Passage from India for a math genius

David Leavitt builds a novel around the life of English mathematician G.H. Hardy.

On the last Tuesday in January in 1913, Cambridge mathematician G.H. Hardy opened his mail and got the shock of his life. (No, it wasn't his heating bill.) Inside was a 10-page letter from a clerk in Madras, India, claiming to be an undiscovered mathematical genius.

More startlingly, both Dr. Hardy and his longtime collaborator, J.E. Littlewood ("as Byronic as it's possible for a mathematician to be") agree with the self-assessment of Srinivasa Ramanujan. In fact, despite the incredulity and racism of some of his colleagues, Hardy believes Ramanujan may be the "greatest mathematician of the last 100 years. Possibly the last 500," and he and Mr. Littlewood take steps to bring him to England. Looking back, Hardy called his association with Ramanujan "the one romantic incident in my life."

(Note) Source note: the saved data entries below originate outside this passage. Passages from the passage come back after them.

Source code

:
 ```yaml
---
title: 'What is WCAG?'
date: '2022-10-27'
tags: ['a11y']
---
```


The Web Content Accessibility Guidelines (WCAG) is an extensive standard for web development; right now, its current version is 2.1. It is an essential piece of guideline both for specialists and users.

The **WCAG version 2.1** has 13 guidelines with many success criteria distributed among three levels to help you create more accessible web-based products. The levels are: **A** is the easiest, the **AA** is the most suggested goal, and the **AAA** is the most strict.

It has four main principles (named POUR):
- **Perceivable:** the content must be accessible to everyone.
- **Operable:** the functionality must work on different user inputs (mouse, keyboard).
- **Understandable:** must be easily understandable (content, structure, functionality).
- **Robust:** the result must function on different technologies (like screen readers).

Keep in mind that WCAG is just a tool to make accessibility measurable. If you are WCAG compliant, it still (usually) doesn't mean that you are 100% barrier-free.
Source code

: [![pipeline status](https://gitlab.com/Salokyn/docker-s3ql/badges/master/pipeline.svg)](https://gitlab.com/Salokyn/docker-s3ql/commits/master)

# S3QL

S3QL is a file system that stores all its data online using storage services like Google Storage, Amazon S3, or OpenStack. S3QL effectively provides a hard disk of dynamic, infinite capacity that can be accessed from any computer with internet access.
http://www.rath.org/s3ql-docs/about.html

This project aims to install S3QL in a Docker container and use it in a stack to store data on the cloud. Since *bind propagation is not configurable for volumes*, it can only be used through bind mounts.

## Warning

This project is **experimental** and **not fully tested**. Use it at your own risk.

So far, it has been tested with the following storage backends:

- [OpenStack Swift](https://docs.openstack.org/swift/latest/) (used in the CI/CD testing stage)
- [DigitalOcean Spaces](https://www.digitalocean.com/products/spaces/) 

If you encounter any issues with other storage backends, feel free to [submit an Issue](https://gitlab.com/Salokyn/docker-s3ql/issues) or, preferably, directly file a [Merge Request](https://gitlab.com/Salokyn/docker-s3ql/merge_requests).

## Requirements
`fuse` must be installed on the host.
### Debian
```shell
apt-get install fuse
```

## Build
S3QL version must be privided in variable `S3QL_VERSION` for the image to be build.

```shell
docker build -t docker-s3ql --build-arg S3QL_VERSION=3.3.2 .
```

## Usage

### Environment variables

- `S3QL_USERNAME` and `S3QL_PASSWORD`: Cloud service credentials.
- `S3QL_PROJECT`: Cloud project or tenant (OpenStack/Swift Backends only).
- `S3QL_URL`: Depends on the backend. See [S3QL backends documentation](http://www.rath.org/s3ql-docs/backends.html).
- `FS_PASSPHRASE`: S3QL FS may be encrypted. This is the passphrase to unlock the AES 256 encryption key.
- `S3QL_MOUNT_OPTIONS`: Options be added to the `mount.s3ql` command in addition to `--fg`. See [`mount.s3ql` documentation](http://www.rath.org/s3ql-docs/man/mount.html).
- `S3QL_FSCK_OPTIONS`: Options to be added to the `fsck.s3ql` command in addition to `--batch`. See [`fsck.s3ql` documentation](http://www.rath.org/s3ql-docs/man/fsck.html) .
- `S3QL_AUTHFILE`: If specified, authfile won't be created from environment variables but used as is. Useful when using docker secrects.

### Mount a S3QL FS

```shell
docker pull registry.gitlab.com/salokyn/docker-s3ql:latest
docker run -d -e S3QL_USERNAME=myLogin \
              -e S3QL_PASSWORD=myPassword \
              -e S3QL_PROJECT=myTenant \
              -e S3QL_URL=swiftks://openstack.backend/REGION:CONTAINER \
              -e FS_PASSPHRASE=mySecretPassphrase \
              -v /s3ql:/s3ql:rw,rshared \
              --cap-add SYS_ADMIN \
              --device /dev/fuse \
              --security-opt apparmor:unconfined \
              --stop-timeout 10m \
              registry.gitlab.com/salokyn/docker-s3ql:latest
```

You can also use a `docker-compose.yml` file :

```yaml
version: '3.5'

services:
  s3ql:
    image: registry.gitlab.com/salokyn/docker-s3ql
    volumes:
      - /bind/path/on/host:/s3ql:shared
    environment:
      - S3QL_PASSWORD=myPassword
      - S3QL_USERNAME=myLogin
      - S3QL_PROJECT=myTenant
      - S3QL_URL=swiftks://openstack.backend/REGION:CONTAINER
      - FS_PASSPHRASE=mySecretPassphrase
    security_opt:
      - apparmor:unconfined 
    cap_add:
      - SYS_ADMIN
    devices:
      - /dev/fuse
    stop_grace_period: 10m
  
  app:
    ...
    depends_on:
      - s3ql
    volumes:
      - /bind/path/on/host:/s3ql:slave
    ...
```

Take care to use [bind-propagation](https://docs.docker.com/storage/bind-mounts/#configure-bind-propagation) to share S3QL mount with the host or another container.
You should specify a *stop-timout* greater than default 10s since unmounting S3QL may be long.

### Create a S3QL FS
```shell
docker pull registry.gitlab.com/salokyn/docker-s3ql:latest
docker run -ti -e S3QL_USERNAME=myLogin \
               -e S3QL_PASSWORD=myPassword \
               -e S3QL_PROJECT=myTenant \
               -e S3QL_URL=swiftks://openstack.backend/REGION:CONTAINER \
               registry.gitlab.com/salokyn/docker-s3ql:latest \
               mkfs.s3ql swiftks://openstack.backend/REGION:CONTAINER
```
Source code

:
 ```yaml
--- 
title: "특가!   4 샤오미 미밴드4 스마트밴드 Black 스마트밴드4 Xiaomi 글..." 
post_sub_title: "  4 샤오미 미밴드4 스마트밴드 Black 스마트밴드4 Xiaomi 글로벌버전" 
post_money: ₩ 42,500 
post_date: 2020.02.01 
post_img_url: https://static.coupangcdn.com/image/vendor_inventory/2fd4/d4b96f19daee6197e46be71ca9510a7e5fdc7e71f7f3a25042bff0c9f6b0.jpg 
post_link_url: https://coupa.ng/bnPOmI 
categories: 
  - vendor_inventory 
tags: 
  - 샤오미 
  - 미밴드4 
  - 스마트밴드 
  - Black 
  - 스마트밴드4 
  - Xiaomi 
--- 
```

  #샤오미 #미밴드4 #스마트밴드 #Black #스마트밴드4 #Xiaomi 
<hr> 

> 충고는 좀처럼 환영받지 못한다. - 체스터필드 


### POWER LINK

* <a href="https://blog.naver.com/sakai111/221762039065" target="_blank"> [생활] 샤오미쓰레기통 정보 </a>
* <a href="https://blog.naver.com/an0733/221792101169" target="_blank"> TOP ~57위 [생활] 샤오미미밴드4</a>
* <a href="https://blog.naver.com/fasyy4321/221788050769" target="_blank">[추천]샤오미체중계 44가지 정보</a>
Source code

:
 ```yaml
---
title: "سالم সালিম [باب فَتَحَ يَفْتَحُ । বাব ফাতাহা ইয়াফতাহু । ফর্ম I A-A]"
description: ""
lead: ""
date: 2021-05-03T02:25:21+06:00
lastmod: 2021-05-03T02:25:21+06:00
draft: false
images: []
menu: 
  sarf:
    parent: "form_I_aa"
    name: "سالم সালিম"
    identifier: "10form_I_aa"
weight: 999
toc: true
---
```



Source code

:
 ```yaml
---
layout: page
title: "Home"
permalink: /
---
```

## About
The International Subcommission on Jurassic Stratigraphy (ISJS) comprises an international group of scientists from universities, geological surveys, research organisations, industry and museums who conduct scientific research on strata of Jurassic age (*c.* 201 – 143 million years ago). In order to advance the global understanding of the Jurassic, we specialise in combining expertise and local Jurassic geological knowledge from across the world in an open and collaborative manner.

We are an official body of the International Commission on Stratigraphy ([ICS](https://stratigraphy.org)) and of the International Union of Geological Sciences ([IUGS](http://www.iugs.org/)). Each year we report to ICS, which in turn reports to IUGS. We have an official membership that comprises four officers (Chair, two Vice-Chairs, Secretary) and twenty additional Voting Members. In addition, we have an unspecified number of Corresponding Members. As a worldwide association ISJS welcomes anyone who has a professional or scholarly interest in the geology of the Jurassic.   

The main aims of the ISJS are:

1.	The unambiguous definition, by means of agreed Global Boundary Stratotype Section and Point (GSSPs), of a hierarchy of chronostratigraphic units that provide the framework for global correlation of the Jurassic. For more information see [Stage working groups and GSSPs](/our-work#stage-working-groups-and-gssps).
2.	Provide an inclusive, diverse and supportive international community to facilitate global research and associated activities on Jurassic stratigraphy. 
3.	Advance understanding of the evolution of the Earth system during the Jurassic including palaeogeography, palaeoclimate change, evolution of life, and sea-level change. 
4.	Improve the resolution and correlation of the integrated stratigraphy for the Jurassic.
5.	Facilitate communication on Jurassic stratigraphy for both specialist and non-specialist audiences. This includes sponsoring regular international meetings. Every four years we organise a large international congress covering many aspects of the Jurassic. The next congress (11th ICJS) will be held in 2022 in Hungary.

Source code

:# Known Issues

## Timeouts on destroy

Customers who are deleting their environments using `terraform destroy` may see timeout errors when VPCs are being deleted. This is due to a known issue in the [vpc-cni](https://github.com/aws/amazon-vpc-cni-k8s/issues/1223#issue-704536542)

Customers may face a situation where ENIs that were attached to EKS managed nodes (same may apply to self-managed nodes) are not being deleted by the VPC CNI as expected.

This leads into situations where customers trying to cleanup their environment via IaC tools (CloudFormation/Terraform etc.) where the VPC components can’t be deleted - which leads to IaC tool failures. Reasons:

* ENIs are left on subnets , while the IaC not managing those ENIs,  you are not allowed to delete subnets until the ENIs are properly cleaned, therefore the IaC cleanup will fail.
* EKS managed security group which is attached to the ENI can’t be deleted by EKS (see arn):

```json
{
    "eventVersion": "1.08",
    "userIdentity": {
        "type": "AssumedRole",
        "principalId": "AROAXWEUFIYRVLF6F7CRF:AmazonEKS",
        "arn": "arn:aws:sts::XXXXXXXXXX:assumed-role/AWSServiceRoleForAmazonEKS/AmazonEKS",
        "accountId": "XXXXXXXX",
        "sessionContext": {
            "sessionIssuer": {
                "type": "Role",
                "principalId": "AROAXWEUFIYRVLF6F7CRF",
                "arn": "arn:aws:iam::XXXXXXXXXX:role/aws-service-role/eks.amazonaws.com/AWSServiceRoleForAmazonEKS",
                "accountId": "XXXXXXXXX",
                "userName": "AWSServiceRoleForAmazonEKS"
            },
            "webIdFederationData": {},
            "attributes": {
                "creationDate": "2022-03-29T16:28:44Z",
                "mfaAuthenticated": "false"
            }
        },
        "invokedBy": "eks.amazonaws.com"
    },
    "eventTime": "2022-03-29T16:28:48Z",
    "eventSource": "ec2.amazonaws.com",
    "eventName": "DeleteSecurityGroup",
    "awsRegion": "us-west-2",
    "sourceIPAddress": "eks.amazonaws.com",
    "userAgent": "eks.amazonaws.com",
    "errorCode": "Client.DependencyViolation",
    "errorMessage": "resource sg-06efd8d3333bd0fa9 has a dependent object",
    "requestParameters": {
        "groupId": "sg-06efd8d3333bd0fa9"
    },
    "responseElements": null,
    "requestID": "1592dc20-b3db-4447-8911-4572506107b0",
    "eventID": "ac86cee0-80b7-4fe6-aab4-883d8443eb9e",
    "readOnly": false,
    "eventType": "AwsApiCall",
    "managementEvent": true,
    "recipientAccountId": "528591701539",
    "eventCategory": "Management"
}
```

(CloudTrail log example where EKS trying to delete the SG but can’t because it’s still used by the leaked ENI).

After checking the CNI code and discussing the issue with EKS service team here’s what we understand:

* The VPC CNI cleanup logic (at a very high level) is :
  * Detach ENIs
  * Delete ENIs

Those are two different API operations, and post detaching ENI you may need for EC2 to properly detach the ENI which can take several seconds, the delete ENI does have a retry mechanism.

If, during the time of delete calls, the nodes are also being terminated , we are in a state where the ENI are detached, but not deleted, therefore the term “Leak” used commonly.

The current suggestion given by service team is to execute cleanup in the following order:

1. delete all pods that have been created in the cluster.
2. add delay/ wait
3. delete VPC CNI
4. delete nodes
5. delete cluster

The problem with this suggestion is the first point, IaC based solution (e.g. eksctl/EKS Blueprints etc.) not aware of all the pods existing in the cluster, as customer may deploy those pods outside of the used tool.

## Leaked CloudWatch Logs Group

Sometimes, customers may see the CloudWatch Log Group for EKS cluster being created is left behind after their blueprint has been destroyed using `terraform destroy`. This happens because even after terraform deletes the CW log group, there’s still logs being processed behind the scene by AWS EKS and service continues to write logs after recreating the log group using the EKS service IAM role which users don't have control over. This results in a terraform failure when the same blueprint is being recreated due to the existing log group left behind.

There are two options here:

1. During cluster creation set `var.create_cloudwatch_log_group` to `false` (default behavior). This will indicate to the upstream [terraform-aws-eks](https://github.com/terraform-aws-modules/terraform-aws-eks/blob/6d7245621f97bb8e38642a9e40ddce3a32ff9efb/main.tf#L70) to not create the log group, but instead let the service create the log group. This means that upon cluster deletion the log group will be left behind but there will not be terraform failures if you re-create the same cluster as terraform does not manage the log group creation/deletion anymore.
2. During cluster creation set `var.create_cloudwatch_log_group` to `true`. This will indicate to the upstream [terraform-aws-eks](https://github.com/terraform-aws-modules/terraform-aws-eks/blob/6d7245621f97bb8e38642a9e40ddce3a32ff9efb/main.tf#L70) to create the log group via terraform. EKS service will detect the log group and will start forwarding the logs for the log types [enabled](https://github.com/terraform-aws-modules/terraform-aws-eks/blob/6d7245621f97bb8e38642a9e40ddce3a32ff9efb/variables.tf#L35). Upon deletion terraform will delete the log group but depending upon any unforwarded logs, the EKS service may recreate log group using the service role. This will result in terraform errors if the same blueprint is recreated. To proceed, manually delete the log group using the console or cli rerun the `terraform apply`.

In his new novel, The Indian Clerk, David Leavitt chronicles the impact Ramanujan had on Hardy. "The Indian Clerk" is erudite and well researched, and Leavitt writes about pure mathematics in a way that won't utterly baffle those of us who didn't get beyond pre-calculus in high school. But Ramanujan himself remains elusive.

That's partly because Leavitt chronicles Ramanujan's years in England (which were cut short by ill health) chiefly through the lens of various white people around him. The limitations of this become most noticeable (and most frustrating) when Alice Neville, the wife of the man sent to bring Ramanujan to Cambridge, serves as the scrying glass. The pace of the novel – never exactly breakneck – flags in these chapters. Leavitt can't seem to muster much affection for or interest in Alice. And her crush on Ramanujan is played out in ways both inexplicable and pathetic.

Leavitt does get at the beauty of mathematics and the hypnotic quality it had for both Hardy and Ramanujan. "The Indian Clerk" needs just a few more chapters like the one in which Ramanujan gets sidetracked from cooking (and eating) when he spills a few lentils and becomes entranced by calculating all the ways they can be divided. Or when Ramanujan explains his passion for highly composite numbers to Hardy (who prefers primes). Also, the number 32,671, which Hardy loves for no reason.

"A beautiful proof should be as slender as one of Shelley's odes, and, like an ode, it should imply vastnesses," Hardy explains to the reader in one of several comparisons that likens math to poetry.

At one point, Leavitt cites one of Hardy's theories that when it came to mathematics, "its uselessness was its majesty." As Leavitt notes, that's partly because pure mathematics can't be used for warfare. But all in all, it's rather a cold argument.

In general, Leavitt characterizes Hardy as self-centered, chilly, and isolated, and there's little hint of the generosity that led him to help an impoverished genius halfway around the world.

In addition to math and World War I from the viewpoint of academia, the other major focus of "The Indian Clerk" is early 20th-century British attitudes toward homosexuality – not surprising given its focus on Hardy. Littlewood always maintained that Hardy was a "non-practicing homosexual." In his novel, Leavitt explicitly refutes the nonpracticing part of that statement. Leavitt also chronicles the risqué geniuses of Cambridge's famed "Apostles" club – members included John Maynard Keyes, Lytton Strachey, Hardy, and Rupert Brooke – and D.H. Lawrence's 1915 visit to the college.

Depictions of incidents such as Bertrand Russell's sacking from Cambridge and subsequent imprisonment for his pacifist activities will interest mathematicians and historians alike. But, as Hardy says at one point, "Ideas and ideals have a homey smell, rather like coffee. And yet in the background there always lurks this housekeeper with her ammonia and her matches."

Unfortunately, "The Indian Clerk" too often succumbs to the antiseptic.

Yvonne Zipp regularly reviews fiction for the Monitor.